The SRE team is heavily working on the Equinix Metal migration, replacing Hydra with Cicero, and a new version of Spongix.

Lower level summary

OpenZiti

  • Work is ongoing on our OpenZiti integration into Bitte in [bitte-zt].
  • CI-World deployment of Darwin CI Ziti service in [ci-world-commit-d40f4d].
  • Multiple issues filed, and a lot of discussion with the OpenZiti developers, we're making pretty rapid progress thanks to them.
  • Work on getting Equinix baremetal machines integrated into AWS World Bitte clusters utilizing a Ziti ZTNA network overlay to bridge the networking of the two environments and get IAM extension to Equinix machine for Nomad client onboarding.
  • A Nix Flake for most of our OpenZiti dependencies including the Console, Controller, Edge Tunnel, and Router is now at [openziti-bins].
  • The Flake also includes a WiP NixOS modules for these components.
  • Tested Ziti Desktop Edge official app for Darwin x86_64 w/ GUI -- works with no issues seen so far
  • Moved the console to traefik routing service (zac.$DOMAIN) and controller/edge router stay at zt.$DOMAIN, but have registered consul services

Cicero & Tullia Integrations

Cicero & Tullia Features

  • Improvements to Tullia task aggregation to make [cardano-addresses] build correctly.
  • Better tullia CUE lib default for tags [tullia-commit-4df3c5d].
  • Put cache.nixos.org back in cache.iog.io's upstreams.
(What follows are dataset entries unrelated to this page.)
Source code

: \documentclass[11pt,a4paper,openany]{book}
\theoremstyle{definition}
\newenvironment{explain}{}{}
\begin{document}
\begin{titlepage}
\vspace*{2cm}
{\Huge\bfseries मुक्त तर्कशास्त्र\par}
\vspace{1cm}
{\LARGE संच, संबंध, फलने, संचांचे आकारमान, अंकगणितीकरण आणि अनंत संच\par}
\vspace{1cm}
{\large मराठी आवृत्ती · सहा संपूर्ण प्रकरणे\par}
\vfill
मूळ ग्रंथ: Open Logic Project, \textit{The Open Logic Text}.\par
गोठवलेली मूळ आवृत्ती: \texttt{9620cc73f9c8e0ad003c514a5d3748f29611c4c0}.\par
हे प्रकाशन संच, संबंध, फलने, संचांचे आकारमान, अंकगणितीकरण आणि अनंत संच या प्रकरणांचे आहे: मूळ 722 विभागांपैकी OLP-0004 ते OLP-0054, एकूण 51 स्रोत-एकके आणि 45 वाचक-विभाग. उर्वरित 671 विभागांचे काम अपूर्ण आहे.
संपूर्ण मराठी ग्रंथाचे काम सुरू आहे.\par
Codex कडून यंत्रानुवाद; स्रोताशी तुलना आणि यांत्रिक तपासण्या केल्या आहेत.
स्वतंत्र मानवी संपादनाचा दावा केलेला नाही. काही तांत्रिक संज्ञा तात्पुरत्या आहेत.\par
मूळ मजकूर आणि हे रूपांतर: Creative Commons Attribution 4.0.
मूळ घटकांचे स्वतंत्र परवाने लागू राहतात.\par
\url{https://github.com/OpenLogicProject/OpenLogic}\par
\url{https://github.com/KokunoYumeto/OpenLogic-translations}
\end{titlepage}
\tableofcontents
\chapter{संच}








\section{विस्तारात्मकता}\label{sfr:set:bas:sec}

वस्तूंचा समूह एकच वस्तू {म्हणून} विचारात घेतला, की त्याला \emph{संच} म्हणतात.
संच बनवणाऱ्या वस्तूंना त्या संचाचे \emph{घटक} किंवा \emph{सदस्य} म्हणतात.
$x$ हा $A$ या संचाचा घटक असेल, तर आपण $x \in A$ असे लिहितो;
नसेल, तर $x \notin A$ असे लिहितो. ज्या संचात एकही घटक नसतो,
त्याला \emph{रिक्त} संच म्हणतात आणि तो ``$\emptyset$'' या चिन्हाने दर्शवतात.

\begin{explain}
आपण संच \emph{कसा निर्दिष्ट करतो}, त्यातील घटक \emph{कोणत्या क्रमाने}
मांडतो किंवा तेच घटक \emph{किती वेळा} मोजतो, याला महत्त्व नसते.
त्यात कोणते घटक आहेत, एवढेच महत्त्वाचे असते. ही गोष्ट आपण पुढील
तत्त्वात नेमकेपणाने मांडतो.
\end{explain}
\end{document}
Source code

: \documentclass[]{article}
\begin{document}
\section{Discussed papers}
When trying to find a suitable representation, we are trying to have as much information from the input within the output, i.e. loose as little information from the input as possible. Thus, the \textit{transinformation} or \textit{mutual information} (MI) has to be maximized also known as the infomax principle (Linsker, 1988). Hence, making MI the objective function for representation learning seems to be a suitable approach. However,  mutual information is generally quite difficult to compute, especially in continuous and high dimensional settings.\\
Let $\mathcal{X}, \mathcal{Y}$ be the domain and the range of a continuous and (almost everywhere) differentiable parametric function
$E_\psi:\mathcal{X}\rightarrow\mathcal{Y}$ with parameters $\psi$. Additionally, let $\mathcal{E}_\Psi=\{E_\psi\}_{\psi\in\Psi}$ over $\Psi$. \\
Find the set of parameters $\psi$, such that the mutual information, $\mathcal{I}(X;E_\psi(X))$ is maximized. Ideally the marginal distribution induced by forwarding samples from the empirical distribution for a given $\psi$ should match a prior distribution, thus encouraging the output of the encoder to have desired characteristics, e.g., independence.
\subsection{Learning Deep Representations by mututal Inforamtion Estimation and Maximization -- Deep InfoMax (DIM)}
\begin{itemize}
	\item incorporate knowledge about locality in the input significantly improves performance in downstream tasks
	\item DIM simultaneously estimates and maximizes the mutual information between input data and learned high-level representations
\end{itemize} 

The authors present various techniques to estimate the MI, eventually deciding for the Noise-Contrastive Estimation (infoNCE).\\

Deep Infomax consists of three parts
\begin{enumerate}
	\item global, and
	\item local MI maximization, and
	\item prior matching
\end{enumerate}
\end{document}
This is now considered a public cache again, and without it some Cicero evaluations had to build huge packages.
  • Started working on a flake-parts module for Tullia.
  • Started working on cutting down Tullia task build time by putting facts in JSON files.
  • Fixed running into kernel arg limit by reading tullia's DAG from a file
  • Merged [tullia-pull-9] that fixes several issues related to error reporting. and escaping.
  • Added Mac builders in Cicero on CI-World.
  • Started work on Tullia invocation caching.

Spongix

  • A lot of progress on an SQlite backed version of Spongix, it already supports the full HTTP binary cache protocol but still lacks comprehensive testing and some tuning, as well as recursive lookups.
  • First steps in the implementation of the nix-daemon ssh-ng protocol so Spongix can be used via SSH and we can get rid of basic auth.

Bugs

  • Discovered Cicero bug where Nomad reschedules cause the Github commit status to get stuck in pending
  • Discovered Cicero race condition bug around concurrent transactions for codependent actions.
  • Fixed tullia task order bug in [cardano-addresses]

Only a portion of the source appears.